Hier  soir je me suis fendu du toupet de convoquer tout le monde à une répétition exceptionnelle samedi. Un message sur le répondeur du guitariste, du bassiste et de la claviériste, Mao, Pétrus et Dada donc, qui sont censés vivre sous le même toit, et une conversation pachydermique avec la «fille» de Céline la batteuse :
– Salut c’est Léon, je peux parler à ta mère ?
– Je ne crois pas non, mais je peux prendre un message.
– Ok, tu lui dis juste que je ne suis pas parti finalement, que si ça lui est possible on se voit samedi au local de répétition, pas forcément pour faire de la musique, donc qu’elle ne prévoit rien. Tu t’appelles comment ?
– Thérèse. Et pour mettre fin au suspens, Céline n’est pas ma mère, c’est ma sœur.
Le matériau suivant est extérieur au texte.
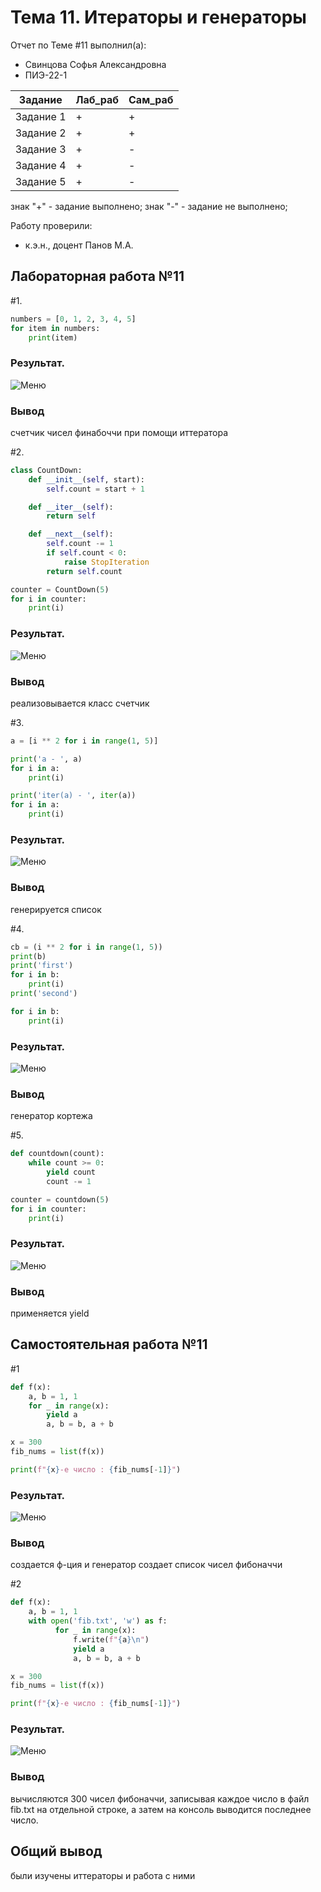# Тема 11. Итераторы и генераторы
Отчет по Теме #11 выполнил(а):
- Свинцова Софья Александровна
- ПИЭ-22-1

| Задание    | Лаб_раб | Сам_раб |
|------------|---------|---------|
| Задание 1  | +       | +       |
| Задание 2  | +       | +       |
| Задание 3  | +       | -       |
| Задание 4  | +       | -       |
| Задание 5  | +       | -       |

знак "+" - задание выполнено; знак "-" - задание не выполнено;

Работу проверили:
- к.э.н., доцент Панов М.А.

## Лабораторная работа №11
#1.

```python
numbers = [0, 1, 2, 3, 4, 5]
for item in numbers:
    print(item)
```
### Результат.

![Меню](https://github.com/ssselfish/SoftwareEngineering/blob/Тема_11/лаб11/1.png)

### Вывод
счетчик чисел финабоччи при помощи иттератора

#2. 

```python
class CountDown:
    def __init__(self, start):
        self.count = start + 1

    def __iter__(self):
        return self

    def __next__(self):
        self.count -= 1
        if self.count < 0:
            raise StopIteration
        return self.count

counter = CountDown(5)
for i in counter:
    print(i)
```
### Результат.

![Меню](https://github.com/ssselfish/SoftwareEngineering/blob/Тема_11/лаб11/2.png)

### Вывод
реализовывается класс счетчик

#3.

```python
a = [i ** 2 for i in range(1, 5)]

print('a - ', a)
for i in a:
    print(i)

print('iter(a) - ', iter(a))
for i in a:
    print(i)
```
### Результат.

![Меню](https://github.com/ssselfish/SoftwareEngineering/blob/Тема_11/лаб11/3.png)

### Вывод
генерируется список

#4.

```python
cb = (i ** 2 for i in range(1, 5))
print(b)
print('first')
for i in b:
    print(i)
print('second')

for i in b:
    print(i)
```
### Результат.

![Меню](https://github.com/ssselfish/SoftwareEngineering/blob/Тема_11/лаб11/4.png)

### Вывод
генератор кортежа

#5. 
```python
def countdown(count):
    while count >= 0:
        yield count
        count -= 1

counter = countdown(5)
for i in counter:
    print(i)
```
### Результат.

![Меню](https://github.com/ssselfish/SoftwareEngineering/blob/Тема_11/лаб11/5.png)

### Вывод
применяется yield

## Самостоятельная работа №11
#1

```python
def f(x):
    a, b = 1, 1
    for _ in range(x):
        yield a
        a, b = b, a + b

x = 300
fib_nums = list(f(x))

print(f"{x}-е число : {fib_nums[-1]}")
```
### Результат.

![Меню](https://github.com/ssselfish/SoftwareEngineering/blob/Тема_11/сам11/1.png)

### Вывод
создается ф-ция и генератор создает список чисел фибоначчи

#2

```python
def f(x):
    a, b = 1, 1
    with open('fib.txt', 'w') as f:
          for _ in range(x):
              f.write(f"{a}\n")
              yield a
              a, b = b, a + b

x = 300
fib_nums = list(f(x))

print(f"{x}-е число : {fib_nums[-1]}")
```
### Результат.

![Меню](https://github.com/ssselfish/SoftwareEngineering/blob/Тема_11/сам11/2.png)

### Вывод
вычисляются 300 чисел фибоначчи, записывая каждое число в файл fib.txt на отдельной строке, а затем  на консоль выводится последнее число. 
  
## Общий вывод 
были изучены иттераторы и работа с ними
Mais je lui transmets.

Je suis allé noyer ma perplexité (c’est vrai ça, comment peut-on s’appeler Thérèse ?)  au bistrot vintage de l’autre soir où j’ai fait défaut à tout et où je me suis laissé capturer (captiver ?) par Liouba. Le signed curtain ça s’appelle, c’est une des plus tordante ballades de Robert Wyatt – ma seule idole avérée – mais l’allusion ne m’est apparue qu’hier ; il y a heureusement plus de présence d’esprit autour de moi : ça ne fait pas une semaine que je m’y dépose le soir, la nuit, que déjà mon Mâcon m’attend à MA table, c’est ça qui est déprimant ici, on a vite son rond de serviette dans des endroits qu’on ne se donne même pas des airs de vouloir fréquenter, je suppose aussi qu’on tombe amoureux, comme à Cambrai, de toute personne un peu séduisante qu’on croise souvent.

D’un autre coté, chaque fois que je regarde la mer, il y a un ferry qui s’éloigne, et le ciel est toujours barré de deux traits serrés de kérosène pale. C’est un pays. Mais c’est juste un pays.
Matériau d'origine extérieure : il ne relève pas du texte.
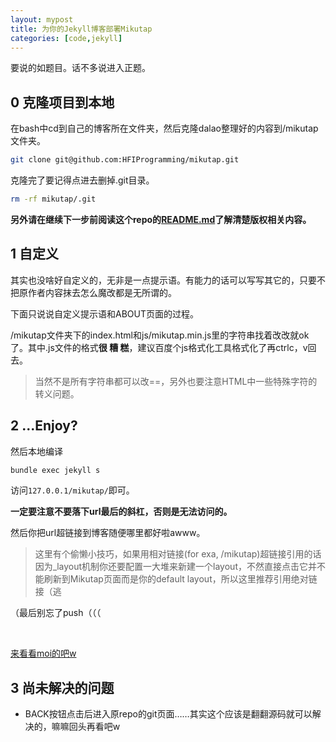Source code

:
 ```yaml
---
layout: mypost
title: 为你的Jekyll博客部署Mikutap
categories: [code,jekyll]
---
```


要说的如题目。话不多说进入正题。

## 0 克隆项目到本地

在bash中cd到自己的博客所在文件夹，然后克隆dalao整理好的内容到/mikutap文件夹。

```bash
git clone git@github.com:HFIProgramming/mikutap.git
```

克隆完了要记得点进去删掉.git目录。

```bash
rm -rf mikutap/.git
```

**另外请在继续下一步前阅读这个repo的[README.md](https://github.com/HFIProgramming/mikutap/blob/master/README.md)了解清楚版权相关内容。**



## 1 自定义

其实也没啥好自定义的，无非是一点提示语。有能力的话可以写写其它的，只要不把原作者内容抹去怎么魔改都是无所谓的。

下面只说说自定义提示语和ABOUT页面的过程。

/mikutap文件夹下的index.html和js/mikutap.min.js里的字符串找着改改就ok了。其中.js文件的格式**很 糟 糕**，建议百度个js格式化工具格式化了再ctrlc，v回去。

> 当然不是所有字符串都可以改==，另外也要注意HTML中一些特殊字符的转义问题。



## 2 ...Enjoy?

然后本地编译

```bash
bundle exec jekyll s
```

访问```127.0.0.1/mikutap/```即可。

**一定要注意不要落下url最后的斜杠，否则是无法访问的。**

然后你把url超链接到博客随便哪里都好啦awww。

> 这里有个偷懒小技巧，如果用相对链接(for exa, /mikutap)超链接引用的话因为_layout机制你还要配置一大堆来新建一个layout，不然直接点击它并不能刷新到Mikutap页面而是你的default layout，所以这里推荐引用绝对链接（逃

（最后别忘了push（（（

<br>

[来看看moi的吧w](https://rain.moimo.me/mikutap/)



## 3 尚未解决的问题

- BACK按钮点击后进入原repo的git页面……其实这个应该是翻翻源码就可以解决的，嘛嘛回头再看吧w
A la peine ces temps, ondée passagère – j’entends qui s’est embarquée clandestinement dans les soutes ; ce que je disais à cette charcutière de Mouche : j’ai un job qui me permet de gagner tout juste une vie qu’il ne me laisse pas le temps de vivre. Le dimanche je dors, je dors, je dors, Morphée est une ogresse en vrai. Je bosse je dors, et tout l’au-delà de cette vie-ci est épuisée dans des bordées pécheresses, qui reviennent à jeter ses yeux comme des filets dans les toilettes des dames, et à lever un charnier : la féminité (la mienne dedans). Je donne le change dans le platonisme consommé d’un amour transitionnel : une trop grande et trop belle jeune femme, Liouba que je suis visiblement au début de fréquenter parce qu’elle me sourit avec tendresse et me trouve ultra gentil (mais ça tout le monde finit par le savoir, que je suis ultra gentil, andouille. Et après ?) une fois qu’elle s’est faite à l’idée que je ne pouvais décidément pas être qu’absurdement filandreux – mais je crois qu’au fond je m’en fous d’elle pour les mêmes raisons qui veulent que je ne parviens pas à me laisser interpeller par les belles voitures – en la matière  j’aime d’amour les pétrolettes, parce que leur poésie se donne AUSSI à la faveur de ma participation.

Alors quoi ? Il n’y a quand même pas de raison que je regarde ma vie par au dessus, seulement parce que je suis la plupart du temps en dessous de tout.  Je fais ce que je peux. Nunc est Bibendum, à la tienne Horace.